Kocaman bir maket uçağın içinde yanımda bir pilotla tören yerinden geçerken, herkes bana bakıyor sanırdım. "Dik durun" derdi öğretmenimiz. "Türk Çocuğu dik durur."
Mavi ketenden diktirilen hostes kostümüm ve babamın kendi elleriyle yaptığı şapkam bugün gibi aklımda...Bir de kırmızı beyaz organza elbisem...
Köylerde, Ankara'nın gecekondu semtlerindeki okullarda da çalışırken aylar önceden başlardı hazırlıklarımız. Sümerbank basmalarından velilerimizle birlikte diktiğimiz kostümler, halk dansları için bize destek olan gönüllü arkadaşlar, askeri birliklerden sağladığımız müzisyen askerler...Hepsi ayrı bir heyecan ve çabaydı. Milli Mücadele Yıllarını yaşatma heyecanı ve çabası...
Çok da eğlenirdik bu hazırlıklar sırasında. Okullarımız düğün evi olurdu.
O günlerin heyecanını yaşarken çok güzel anılar biriktirdik.
Neyi kutladıklarının bilincindeydi çocuklarımız .Kutladıkları bayramın neden çocuklara armağan edildiğinin sorumluluğunu yüreklerinde hissederlerdi. Sadece "Çocuk Bayramı" değil, "Milli Egemenlik Bayramı" olduğunun farkındalardı.
Şimdi de istiyorum ki milli egemenliğin içini boşaltanlara inat, atalarının verdiği milli mücadele yıllarını öğrensinler. Türkiye Cumhuriyeti'nin temellerinin nasıl atıldığını bilsinler.
Bir tarihte bir arkadaşımla "Cepheden Mektuplar" yazmıştık günümüze gönderilmiş gibi. Öğrencilerimize o yılların nasıl yaşandığını biraz somutlaştırabilmek adına... Sonra da kendi yazdığımız mektupları okurken önce kendimiz ağlamıştık.
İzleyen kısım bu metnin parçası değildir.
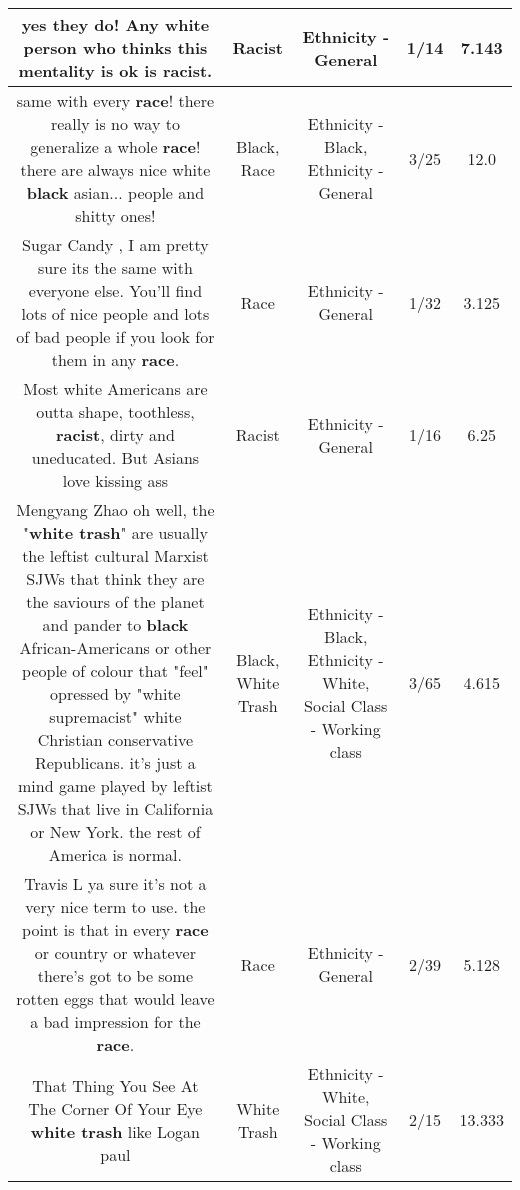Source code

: \documentclass[11pt]{article}
\newlength\mylength
\begin{document}
\begin{center}
\begin{longtable}{|C{.65\mylength}|C{.30\mylength}|C{.12\mylength}|C{.12\mylength}|C{.12\mylength}|}
  \small yes they do! Any white person who thinks this mentality is ok is \textbf{racist}.\normalsize   & Racist & Ethnicity - General & 1/14 & 7.143 \\  \hline
  \small same with every \textbf{race}! there really is no way to generalize a whole \textbf{race}! there are always nice white \textbf{black} asian... people and shitty ones!\normalsize   & Black, Race & Ethnicity - Black, Ethnicity - General & 3/25 & 12.0 \\  \hline
  \small Sugar Candy , I am pretty sure its the same with everyone else. You'll find lots of nice people and lots of bad people if you look for them in any \textbf{race}.\normalsize   & Race & Ethnicity - General & 1/32 & 3.125 \\  \hline
  \small Most white Americans are outta shape, toothless, \textbf{racist}, dirty and uneducated. But Asians love kissing ass\normalsize   & Racist & Ethnicity - General & 1/16 & 6.25 \\  \hline
  \small Mengyang Zhao oh well, the "\textbf{w\textbf{hite trash}}" are usually the leftist cultural Marxist SJWs that think they are the saviours of the planet and pander to \textbf{black} African-Americans or other people of colour that "feel" opressed by "white supremacist" white Christian conservative Republicans. it's just a mind game played by leftist SJWs that live in California or New York. the rest of America is normal.\normalsize   & Black, White Trash & Ethnicity - Black, Ethnicity - White, Social Class - Working class & 3/65 & 4.615 \\  \hline
  \small Travis L ya sure it's not a very nice term to use. the point is that in every \textbf{race} or country or whatever there's got to be some rotten eggs that would leave a bad impression for the \textbf{race}.\normalsize   & Race & Ethnicity - General & 2/39 & 5.128 \\  \hline
  \small That Thing You See At The Corner Of Your Eye \textbf{w\textbf{hite trash}} like Logan paul\normalsize   & White Trash & Ethnicity - White, Social Class - Working class & 2/15 & 13.333 \\  \hline

\end{longtable}
\end{center}
\end{document}
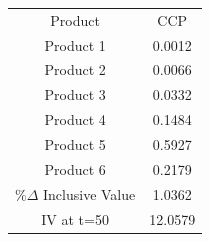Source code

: \begin{tabular}{cc}
Product & CCP \\
Product 1 & 0.0012 \\
Product 2 & 0.0066 \\
Product 3 & 0.0332 \\
Product 4 & 0.1484 \\
Product 5 & 0.5927 \\
Product 6 & 0.2179 \\
$\%\Delta$ Inclusive Value & 1.0362 \\
IV at t=50 & 12.0579 \\
\end{tabular}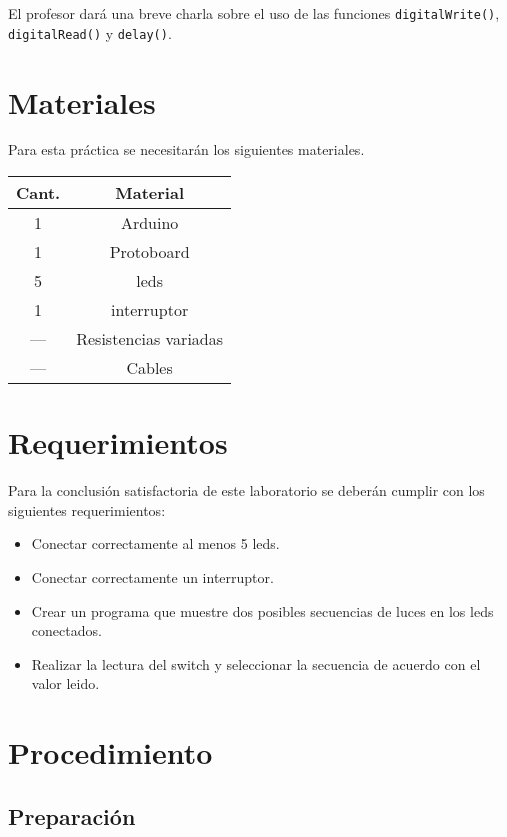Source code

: \documentclass[12pt,letterpaper]{IEEEtran}
\begin{document}
El profesor dará una breve charla sobre el uso de las funciones \texttt{digitalWrite()}, \texttt{digitalRead()} y \texttt{delay()}.

\section{Materiales}

Para esta práctica se necesitarán los siguientes materiales.

\begin{center}
\begin{tabular}{c|c}\hline
	Cant. & \hspace{2cm}Material\hspace{2cm} \\\hline\hline
	1 	& Arduino 		\\\hline
	1	& Protoboard 	\\\hline	
	5	& leds			\\\hline
	1   & interruptor		\\\hline
	---	& Resistencias variadas \\\hline
	--- & Cables		\\\hline
\end{tabular}
\end{center}

\section{Requerimientos}

Para la conclusión satisfactoria de este laboratorio se deberán cumplir con los siguientes requerimientos:

\begin{itemize}
	\item Conectar correctamente al menos 5 leds.
	\item Conectar correctamente un interruptor.
    \item Crear un programa que muestre dos posibles secuencias de luces en los leds conectados.
    \item Realizar la lectura del switch y seleccionar la secuencia de acuerdo con el valor leido.
\end{itemize}

\section{Procedimiento}


\subsection{Preparación}
\end{document}
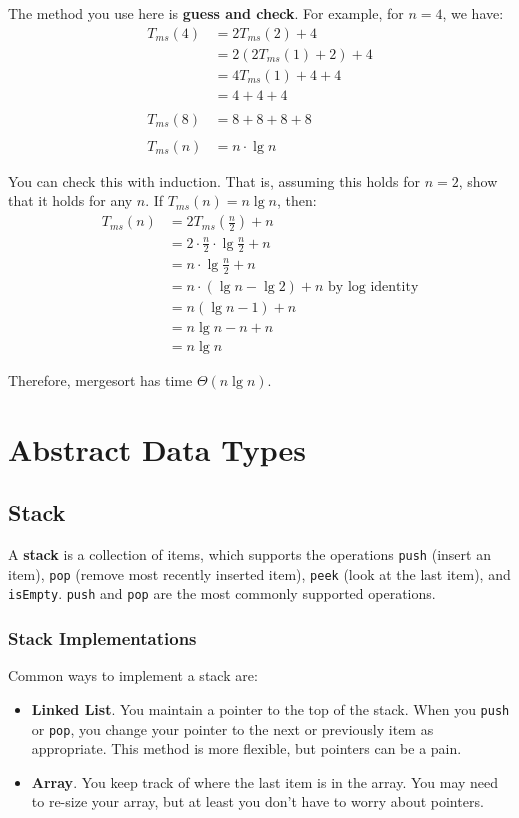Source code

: \documentclass[]{article}
\theoremstyle{definition}
\begin{document}
		The method you use here is \textbf{guess and check}. For example, for $n = 4$, we have:
		\begin{align*}
			T_{ms} (4) &= 2T_{ms}(2) + 4 \\
			&= 2(2 T_{ms}(1) + 2) + 4 \\
			&= 4T_{ms}(1) + 4 + 4 \\
			&= 4 + 4 + 4
			\\ \\
			T_{ms}(8) &= 8 + 8 + 8 + 8
			\\ \\
			T_{ms}(n) &= n \cdot \lg n
		\end{align*}

		You can check this with induction. That is, assuming this holds for $n = 2$, show that it holds for any $n$. If $T_{ms}(n) = n \lg n$, then:
		\begin{align*}
			T_{ms}(n) &= 2 T_{ms}\left( \frac{n}{2} \right) + n \\
			&= 2 \cdot \frac{n}{2} \cdot \lg \frac{n}{2} + n \\
			&= n \cdot \lg \frac{n}{2} + n \\
			&= n \cdot (\lg n - \lg 2) + n \text{ by log identity} \\
			&= n(\lg n - 1) + n \\
			&= n \lg n - n + n \\
			&= n \lg n
		\end{align*}

		Therefore, mergesort has time $\Theta(n \lg n)$.
	\section{Abstract Data Types}
		\subsection{Stack}
			A \textbf{stack} is a collection of items, which supports the operations \verb+push+ (insert an item), \verb+pop+ (remove most recently inserted item), \verb+peek+ (look at the last item), and \verb+isEmpty+. \verb+push+ and \verb+pop+ are the most commonly supported operations.
			\subsubsection{Stack Implementations}
				Common ways to implement a stack are:
				\begin{itemize}
					\item \textbf{Linked List}. You maintain a pointer to the top of the stack. When you \verb+push+ or \verb+pop+, you change your pointer to the next or previously item as appropriate. This method is more flexible, but pointers can be a pain.
					\item \textbf{Array}. You keep track of where the last item is in the array. You may need to re-size your array, but at least you don't have to worry about pointers.
				\end{itemize}
\end{document}
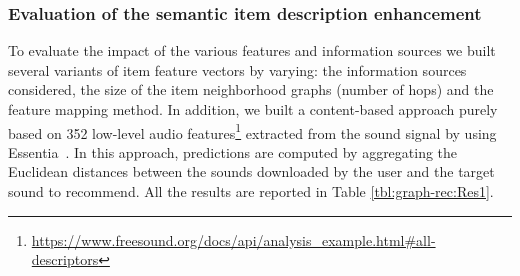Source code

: \subsubsection{Evaluation of the semantic item description enhancement}\label{sem_eval}
To evaluate the impact of the various features and information sources we built several variants of item feature vectors by varying: the information sources considered, the size of the item neighborhood graphs (number of hops) and the feature mapping method. 
In addition, we built a content-based approach purely based on 352 low-level audio features\footnote{\url{https://www.freesound.org/docs/api/analysis_example.html\#all-descriptors}} extracted from the sound signal by using Essentia~\citep{Bogdanov2013}. In this approach, predictions are computed by aggregating the Euclidean distances between the sounds downloaded by the user and the target sound to recommend. %
All the results are reported in Table \ref{tbl:graph-rec:Res1}. 

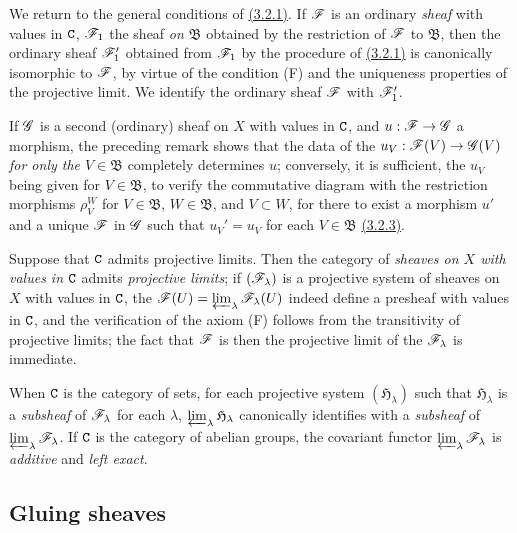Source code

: \begin{env}[3.2.5]
\label{0.3.2.5}
We return to the general conditions of \hyperref[0.3.2.1]{(3.2.1)}. If $\mathscr{F}$ is an
ordinary {\em sheaf} with values in $\mathtt{C}$, $\mathscr{F}_1$ the sheaf {\em on
$\mathfrak{B}$} obtained by the restriction of $\mathscr{F}$ to $\mathfrak{B}$, then
the ordinary sheaf $\mathscr{F}_1'$ obtained from $\mathscr{F}_1$ by the procedure of
\hyperref[0.3.2.1]{(3.2.1)} is canonically isomorphic to $\mathscr{F}$, by virtue of the
condition (F) and the uniqueness properties of the projective limit. We identify
the ordinary sheaf $\mathscr{F}$ with $\mathscr{F}_1'$.

If $\mathscr{G}$ is a second (ordinary) sheaf on $X$ with values in $\mathtt{C}$, and
$u:\mathscr{F}\to\mathscr{G}$ a morphism, the preceding remark shows that the data of the
$u_V:\mathscr{F}(V)\to\mathscr{G}(V)$ {\em for only the $V\in\mathfrak{B}$} completely
determines $u$; conversely, it is sufficient, the $u_V$ being given for
$V\in\mathfrak{B}$, to verify the commutative diagram with the restriction
morphisms $\rho_V^W$ for $V\in\mathfrak{B}$, $W\in\mathfrak{B}$, and
$V\subset W$, for there to exist a morphism $u'$ and a unique $\mathscr{F}$ in
$\mathscr{G}$ such that $u_V'=u_V$ for each $V\in\mathfrak{B}$ \hyperref[0.3.2.3]{(3.2.3)}.
\end{env}

\begin{env}[3.2.6]
\label{0.3.2.6}
Suppose that $\mathtt{C}$ admits projective limits. Then the category of {\em sheaves
on $X$ with values in $\mathtt{C}$} admits {\em projective limits}; if
$(\mathscr{F}_\lambda)$ is a projective system of sheaves on $X$ with values in $\mathtt{C}$,
the $\mathscr{F}(U)=\varprojlim_\lambda\mathscr{F}_\lambda(U)$ indeed define a presheaf
with values in $\mathtt{C}$, and the verification of the axiom (F) follows from the
transitivity of projective limits; the fact that $\mathscr{F}$ is then the projective
limit of the $\mathscr{F}_\lambda$ is immediate.

When $\mathtt{C}$ is the category of sets, for each projective system
$(\mathfrak{H}_\lambda)$ such
that $\mathfrak{H}_\lambda$ is a {\em subsheaf} of $\mathscr{F}_\lambda$ for each
$\lambda$, $\varprojlim_\lambda\mathfrak{H}_\lambda$ canonically identifies with
a {\em subsheaf} of $\varprojlim_\lambda\mathscr{F}_\lambda$. If $\mathtt{C}$ is the
category of abelian groups, the covariant functor
$\varprojlim_\lambda\mathscr{F}_\lambda$ is {\em additive} and {\em left exact}.
\end{env}

\subsection{Gluing sheaves}
\label{subsection-gluing-sheaves}

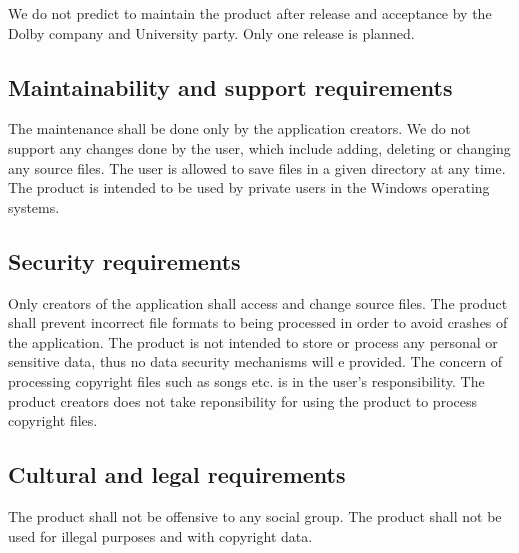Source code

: \documentclass[12pt]{article}
\begin{document}
	We do not predict to maintain the product after release and acceptance by the Dolby company and University party. Only one release is planned.

\subsection{Maintainability and support requirements}

	The maintenance shall be done only by the application creators. We do not support any changes done by the user, which include adding, deleting or changing any source files. The user is allowed to save files in a given directory at any time. The product is intended to be used by private users in the Windows operating systems.

\subsection{Security requirements}

	Only creators of the application shall access and change source files. The product shall prevent incorrect file formats to being processed in order to avoid crashes of the application. The product is not intended to store or process any personal or sensitive data, thus no data security mechanisms will e provided. The concern of processing copyright files such as songs etc. is in the user's responsibility. The product creators does not take reponsibility for using the product to process copyright files.

\subsection{Cultural and legal requirements}

	The product shall not be offensive to any social group. The product shall not be used for illegal purposes and with copyright data.
	
\end{document}
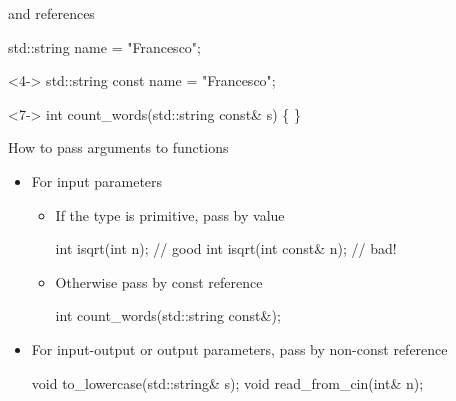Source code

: \begin{frame}[fragile]{ and references}

  \begin{codeblock}
std::string name = "Francesco";
\end{codeblock}

  \begin{codeblock}<4->{
std::string \alert{const} name = "Francesco";
}\end{codeblock}

  \begin{codeblock}<7->{
int count\_words(std::string \alert{const\&} s)
\{
   \ddd
\}}\end{codeblock}
\end{frame}

\begin{frame}[fragile]{How to pass arguments to functions}
  \begin{itemize}
  \item For input parameters
    \begin{itemize}
    \item If the type is primitive, pass by value
      \begin{codeblock}
int isqrt(int n);        // good
int isqrt(int const& n); // bad!\end{codeblock}
    \item Otherwise pass by const reference
      \begin{codeblock}
int count\_words(std::string const\&);\end{codeblock}
    \end{itemize}
  \item For input-output or output parameters, pass by non-const reference
    \begin{codeblock}
void to_lowercase(std::string\& s);
void read_from_cin(int& n);\end{codeblock}
  \end{itemize}
\end{frame}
Hücrelerinde hissetsinler o yılların acılarını. Üzülsün, ağlasınlar. En insani duygularını yaşasınlar. Bazı yaş grupları için zaman ve mekan algısı henüz gelişmemiş olabilir. Masal gibi dinlesinler biraz da. Zamanı gelince taşlar yerine oturur.
Çocukluk ve öğrencilik yılları dışındaki tüm yaşamını cephelerde geçiren Gazi Mustafa Kemal Atatürk'ün kendilerine emanet ettiği cumhuriyete sahip çıkma bilinciyle büyüsünler. Zaman dediğin nedir ki, bir varmış, bir yokmuş! Doğruluk pazarında yalanın da satıldığı şu fani dünyadan göçüp giderken, gözlerimiz açık gitmeyelim.